> **What is being asked**:
Scan the records for the word "machine". Report each line where it occurs.

> **Provided information**:
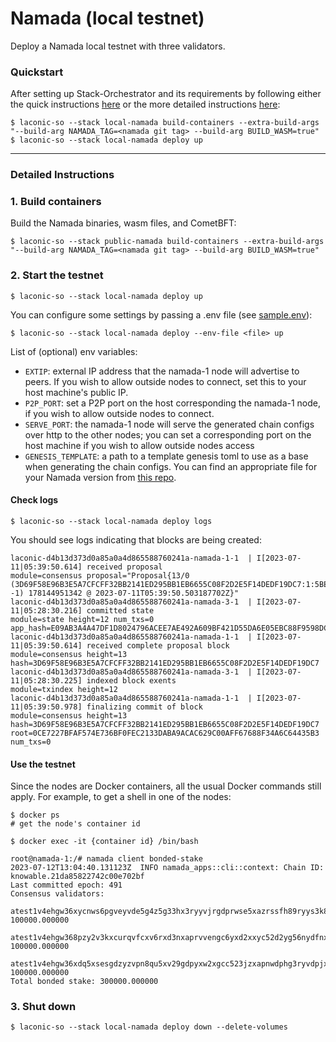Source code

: # Namada (local testnet)

Deploy a Namada local testnet with three validators.

### Quickstart
After setting up Stack-Orchestrator and its requirements by following either the quick instructions [here](https://github.com/vknowable/stack-orchestrator/blob/local-namada/app/data/stacks/local-namada/quickstart.md) or the more detailed instructions [here](https://github.com/vknowable/stack-orchestrator/tree/local-namada):  
```
$ laconic-so --stack local-namada build-containers --extra-build-args "--build-arg NAMADA_TAG=<namada git tag> --build-arg BUILD_WASM=true"
$ laconic-so --stack local-namada deploy up
```
---
### Detailed Instructions
### 1. Build containers
Build the Namada binaries, wasm files, and CometBFT:
```
$ laconic-so --stack public-namada build-containers --extra-build-args "--build-arg NAMADA_TAG=<namada git tag> --build-arg BUILD_WASM=true"
```

### 2. Start the testnet
```
$ laconic-so --stack local-namada deploy up
```
You can configure some settings by passing a .env file (see [sample.env](https://github.com/vknowable/stack-orchestrator/blob/local-namada/app/data/config/local-namada/sample.env)):
```
$ laconic-so --stack local-namada deploy --env-file <file> up
```
List of (optional) env variables:
- `EXTIP`: external IP address that the namada-1 node will advertise to peers. If you wish to allow outside nodes to connect, set this to your host machine's public IP.
- `P2P_PORT`: set a P2P port on the host corresponding the namada-1 node, if you wish to allow outside nodes to connect.
- `SERVE_PORT`: the namada-1 node will serve the generated chain configs over http to the other nodes; you can set a corresponding port on the host machine if you wish to allow outside nodes access
- `GENESIS_TEMPLATE`: a path to a template genesis toml to use as a base when generating the chain configs. You can find an appropriate file for your Namada version from [this repo](https://github.com/heliaxdev/anoma-network-config/tree/master/templates).

#### Check logs
```
$ laconic-so --stack local-namada deploy logs
```
You should see logs indicating that blocks are being created:
```
laconic-d4b13d373d0a85a0a4d865588760241a-namada-1-1  | I[2023-07-11|05:39:50.614] received proposal                            module=consensus proposal="Proposal{13/0 (3D69F58E96B3E5A7CFCFF32BB2141ED295BB1EB6655C08F2D2E5F14DEDF19DC7:1:5BE4A75DCA81, -1) 178144951342 @ 2023-07-11T05:39:50.503187702Z}"
laconic-d4b13d373d0a85a0a4d865588760241a-namada-3-1  | I[2023-07-11|05:28:30.216] committed state                              module=state height=12 num_txs=0 app_hash=E09AB3A4A47DF1D8024796ACEE7AE492A609BF421D55DA6E05EBC88F9598DC62
laconic-d4b13d373d0a85a0a4d865588760241a-namada-1-1  | I[2023-07-11|05:39:50.614] received complete proposal block             module=consensus height=13 hash=3D69F58E96B3E5A7CFCFF32BB2141ED295BB1EB6655C08F2D2E5F14DEDF19DC7
laconic-d4b13d373d0a85a0a4d865588760241a-namada-3-1  | I[2023-07-11|05:28:30.225] indexed block exents                         module=txindex height=12
laconic-d4b13d373d0a85a0a4d865588760241a-namada-1-1  | I[2023-07-11|05:39:50.978] finalizing commit of block                   module=consensus height=13 hash=3D69F58E96B3E5A7CFCFF32BB2141ED295BB1EB6655C08F2D2E5F14DEDF19DC7 root=0CE7227BFAF574E736BF0FEC2133DABA9ACAC629C00AFF67688F34A6C64435B3 num_txs=0
```

#### Use the testnet
Since the nodes are Docker containers, all the usual Docker commands still apply. For example, to get a shell in one of the nodes:
```
$ docker ps
# get the node's container id

$ docker exec -it {container id} /bin/bash

root@namada-1:/# namada client bonded-stake
2023-07-12T13:04:40.131123Z  INFO namada_apps::cli::context: Chain ID: knowable.21da85822742c00e702bf
Last committed epoch: 491
Consensus validators:
  atest1v4ehgw36xycnws6pgveyvde5g4z5g33hx3ryyvjrgdprwse5xazrssfh89ryys3k8qcnzde55vznxy: 100000.000000
  atest1v4ehgw368pzy2v3kxcurqvfcxv6rxd3nxaprvvengc6yxd2xxyc52d2yg56nydfnxvcygvzxp4p6a6: 100000.000000
  atest1v4ehgw36xdq5xsesgdzyzvpn8qu5xv29gdpyxw2xgcc523jzxapnwdphg3ryvdpjx9prx3zryaezrt: 100000.000000
Total bonded stake: 300000.000000
```

### 3. Shut down
```
$ laconic-so --stack local-namada deploy down --delete-volumes
```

> **Answer box**:
- `EXTIP`: external IP address that the namada-1 node will advertise to peers. If you wish to allow outside nodes to connect, set this to your host machine's public IP.
- `SERVE_PORT`: the namada-1 node will serve the generated chain configs over http to the other nodes; you can set a corresponding port on the host machine if you wish to allow outside nodes access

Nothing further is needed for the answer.